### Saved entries
........
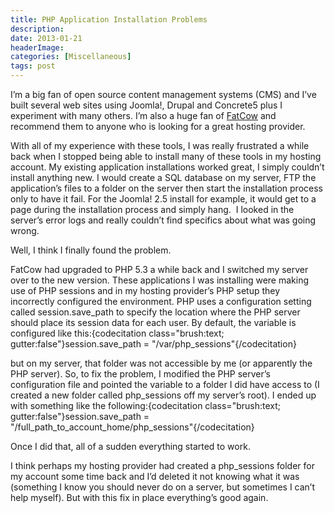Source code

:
 ```yaml
---
title: PHP Application Installation Problems
description: 
date: 2013-01-21
headerImage: 
categories: [Miscellaneous]
tags: post
---
```


I’m a big fan of open source content management systems (CMS) and I’ve built several web sites using Joomla!, Drupal and Concrete5 plus I experiment with many others. I’m also a huge fan of [FatCow](https://www.fatcow.com/join/index.bml?AffID=607551) and recommend them to anyone who is looking for a great hosting provider.

With all of my experience with these tools, I was really frustrated a while back when I stopped being able to install many of these tools in my hosting account. My existing application installations worked great, I simply couldn’t install anything new. I would create a SQL database on my server, FTP the application’s files to a folder on the server then start the installation process only to have it fail. For the Joomla! 2.5 install for example, it would get to a page during the installation process and simply hang.  I looked in the server’s error logs and really couldn’t find specifics about what was going wrong.

Well, I think I finally found the problem.

FatCow had upgraded to PHP 5.3 a while back and I switched my server over to the new version. These applications I was installing were making use of PHP sessions and in my hosting provider’s PHP setup they incorrectly configured the environment. PHP uses a configuration setting called session.save\_path to specify the location where the PHP server should place its session data for each user. By default, the variable is configured like this:{codecitation class="brush:text; gutter:false"}session.save\_path = "/var/php\_sessions"{/codecitation}

but on my server, that folder was not accessible by me (or apparently the PHP server). So, to fix the problem, I modified the PHP server’s configuration file and pointed the variable to a folder I did have access to (I created a new folder called php\_sessions off my server’s root). I ended up with something like the following:{codecitation class="brush:text; gutter:false"}session.save\_path = "/full\_path\_to\_account\_home/php\_sessions"{/codecitation}

Once I did that, all of a sudden everything started to work.

I think perhaps my hosting provider had created a php\_sessions folder for my account some time back and I’d deleted it not knowing what it was (something I know you should never do on a server, but sometimes I can’t help myself). But with this fix in place everything’s good again.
........
Take the lines above from the one containing "With all of" down to the one containing "FatCow had upgraded", and transcribe them exactly, both ends included.

With all of my experience with these tools, I was really frustrated a while back when I stopped being able to install many of these tools in my hosting account. My existing application installations worked great, I simply couldn’t install anything new. I would create a SQL database on my server, FTP the application’s files to a folder on the server then start the installation process only to have it fail. For the Joomla! 2.5 install for example, it would get to a page during the installation process and simply hang.  I looked in the server’s error logs and really couldn’t find specifics about what was going wrong.

Well, I think I finally found the problem.

FatCow had upgraded to PHP 5.3 a while back and I switched my server over to the new version. These applications I was installing were making use of PHP sessions and in my hosting provider’s PHP setup they incorrectly configured the environment. PHP uses a configuration setting called session.save\_path to specify the location where the PHP server should place its session data for each user. By default, the variable is configured like this:{codecitation class="brush:text; gutter:false"}session.save\_path = "/var/php\_sessions"{/codecitation}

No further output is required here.